• _WHAT YOU WILL DO_
Wherever a line below holds the word "built", copy that line.

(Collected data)
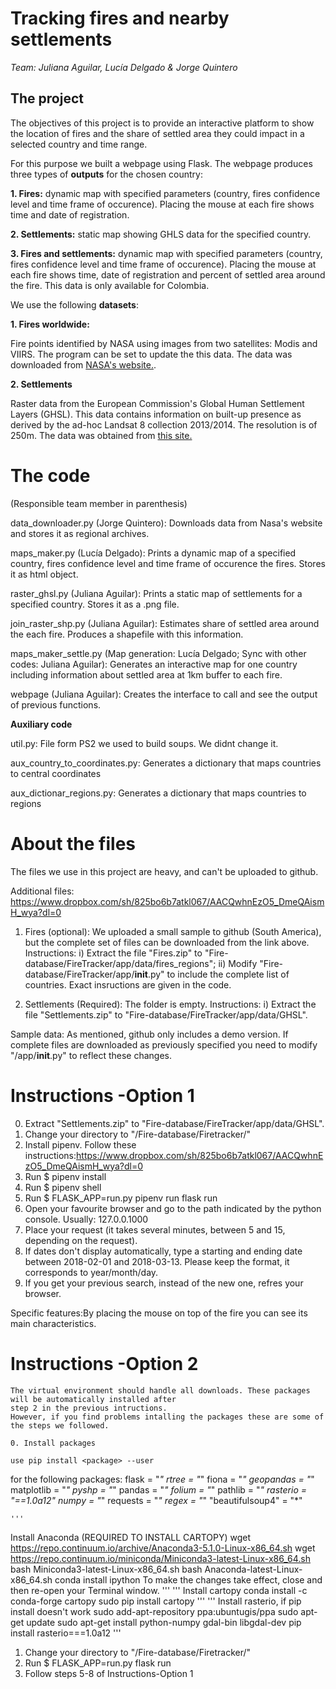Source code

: # Tracking fires and nearby settlements

*Team: Juliana Aguilar, Lucía Delgado & Jorge Quintero*

## The project

The objectives of this project is to provide an interactive platform to show the location of fires and the share of settled area they could impact in a selected country and time range. 

For this purpose we built a webpage using Flask. The webpage produces three types of **outputs** for the chosen country:

**1. Fires:** dynamic map with specified parameters (country, fires confidence level and time frame of occurence). 
Placing the mouse at each fire shows time and date of registration.

**2. Settlements:** static map showing GHLS data for the specified country.

**3. Fires and settlements:** dynamic map with specified parameters (country, fires confidence level and time frame 
of occurence). Placing the mouse at each fire shows time, date of registration and percent of settled area around 
the fire. This data is only available for Colombia.

 We use the following **datasets**:

**1. Fires worldwide:**

Fire points identified by NASA using images from two satellites: Modis and VIIRS. The program can be set to update the this data. The data was downloaded from [NASA's website.](https://earthdata.nasa.gov/earth-observation-data/near-real-time/firms/active-fire-data).

**2. Settlements**

Raster data from the European Commission's Global Human Settlement Layers (GHSL). This data contains information on built-up presence as derived by the ad-hoc Landsat 8 collection 2013/2014. The resolution is of 250m. The data was obtained from [this site.](http://cidportal.jrc.ec.europa.eu/ftp/jrcopendata/GHSL/GHS_BUILT_LDSMT_GLOBE_R2015B/GHS_BUILT_LDS2014_GLOBE_R2016A_54009_250/)

# The code 
(Responsible team member in parenthesis)

data_downloader.py (Jorge Quintero):
	Downloads data from Nasa's website and stores it as regional archives.

maps_maker.py (Lucía Delgado): 
	Prints a dynamic map of a specified country, fires confidence level and time frame of occurence the fires. 
	Stores it as html object.

raster_ghsl.py (Juliana Aguilar):
	Prints a static map of settlements for a specified country.
	Stores it as a .png file.

join_raster_shp.py (Juliana Aguilar):
	Estimates share of settled area around the each fire.
	Produces a shapefile with this information.

maps_maker_settle.py (Map generation: Lucía Delgado; Sync with other codes: Juliana Aguilar): 
	Generates an interactive map for one country including information about settled area at 1km buffer to each fire.

webpage (Juliana Aguilar): 
	Creates the interface to call and see the output of previous functions.	

**Auxiliary code**



util.py: 
	File form PS2 we used to build soups. We didnt change it.

aux_country_to_coordinates.py:
	Generates a dictionary that maps countries to central coordinates

aux_dictionar_regions.py:
	Generates a dictionary that maps countries to regions

	
# About the files
The files we use in this project are heavy, and can't be uploaded to github.

Additional files: https://www.dropbox.com/sh/825bo6b7atkl067/AACQwhnEzO5_DmeQAismH_wya?dl=0 

1. Fires (optional): We uploaded a small sample to github (South America), but the complete 
set of files can be downloaded from the link above. 
Instructions: i) Extract the file "Fires.zip" to "Fire-database/FireTracker/app/data/fires_regions"; 
ii) Modify "Fire-database/FireTracker/app/__init__.py" to include the complete list of countries. 
Exact insructions are given in the code.

2. Settlements (Required): The folder is empty. Instructions: i) Extract the file "Settlements.zip" to "Fire-database/FireTracker/app/data/GHSL".
	



Sample data: 
As mentioned, github only includes a demo version. If complete files are downloaded as previously specified you 
need to modify "/app/__init__.py" to reflect these changes.
	
# Instructions -Option 1
0. Extract "Settlements.zip" to "Fire-database/FireTracker/app/data/GHSL".
1. Change your directory to "/Fire-database/Firetracker/" 
2. Install pipenv. Follow these instructions:https://www.dropbox.com/sh/825bo6b7atkl067/AACQwhnEzO5_DmeQAismH_wya?dl=0 
2. Run $ pipenv install
3. Run $ pipenv shell
4. Run $ FLASK_APP=run.py pipenv run flask run
5. Open your favourite browser and go to the path indicated by the python console. Usually: 127.0.0.1000
6. Place your request (it takes several minutes, between 5 and 15, depending on the request).
7. If dates don't display automatically, type a starting and ending date between 2018-02-01 and 2018-03-13. 
Please keep the format, it corresponds to year/month/day.
8. If you get your previous search, instead of the new one, refres your browser.


Specific features:By placing the mouse on top of the fire you can see its main characteristics.

# Instructions -Option 2
	The virtual environment should handle all downloads. These packages will be automatically installed after 
	step 2 in the previous intructions. 
	However, if you find problems intalling the packages these are some of the steps we followed. 
	
	0. Install packages
	
	use pip install <package> --user 
for the following packages:
	flask = "*"
	rtree = "*"
	fiona = "*"
	geopandas =	 "*"
	matplotlib = "*"
	pyshp = "*"
	pandas = "*"
	folium = "*"
	pathlib = "*"
	rasterio = "==1.0a12"
	numpy = "*"
	requests = "*"
	regex = "*"
	"beautifulsoup4" = "*"

	'''
Install Anaconda (REQUIRED TO INSTALL CARTOPY)
	wget https://repo.continuum.io/archive/Anaconda3-5.1.0-Linux-x86_64.sh
	wget https://repo.continuum.io/miniconda/Miniconda3-latest-Linux-x86_64.sh
	bash Miniconda3-latest-Linux-x86_64.sh
	bash Anaconda-latest-Linux-x86_64.sh
	conda install ipython
To make the changes take effect, close and then re-open your Terminal window.
	'''
	'''
Install cartopy
	conda install -c conda-forge cartopy
	sudo pip install cartopy
	'''
	'''
Install rasterio, if pip install doesn't work
	sudo add-apt-repository ppa:ubuntugis/ppa
	sudo apt-get update
	sudo apt-get install python-numpy gdal-bin libgdal-dev
	pip install rasterio===1.0a12
	'''
	
1. Change your directory to "/Fire-database/Firetracker/"
2. Run $ FLASK_APP=run.py flask run
3. Follow steps 5-8 of Instructions-Option 1
	
 

		





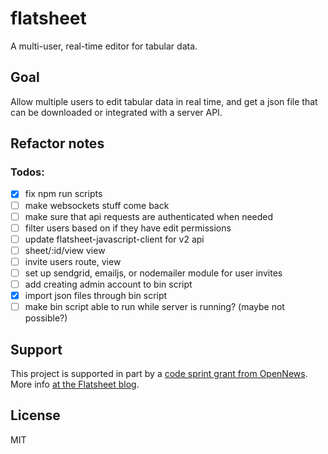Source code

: # flatsheet

A multi-user, real-time editor for tabular data.

## Goal

Allow multiple users to edit tabular data in real time, and get a json file that can be downloaded or integrated with a server API.

## Refactor notes

### Todos:

- [x] fix npm run scripts
- [ ] make websockets stuff come back
- [ ] make sure that api requests are authenticated when needed
- [ ] filter users based on if they have edit permissions
- [ ] update flatsheet-javascript-client for v2 api
- [ ] sheet/:id/view view
- [ ] invite users route, view
- [ ] set up sendgrid, emailjs, or nodemailer module for user invites
- [ ] add creating admin account to bin script
- [x] import json files through bin script
- [ ] make bin script able to run while server is running? (maybe not possible?)

## Support

This project is supported in part by a [code sprint grant from OpenNews](http://opennews.org/codesprints.html). More info [at the Flatsheet blog](http://flatsheet.io/blog/getting-flatsheet-to-v1-with-help-from-opennews/).

## License
MIT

• _WRITTEN SOLUTION_
For this purpose we built a webpage using Flask. The webpage produces three types of **outputs** for the chosen country:
Raster data from the European Commission's Global Human Settlement Layers (GHSL). This data contains information on built-up presence as derived by the ad-hoc Landsat 8 collection 2013/2014. The resolution is of 250m. The data was obtained from [this site.](http://cidportal.jrc.ec.europa.eu/ftp/jrcopendata/GHSL/GHS_BUILT_LDSMT_GLOBE_R2015B/GHS_BUILT_LDS2014_GLOBE_R2016A_54009_250/)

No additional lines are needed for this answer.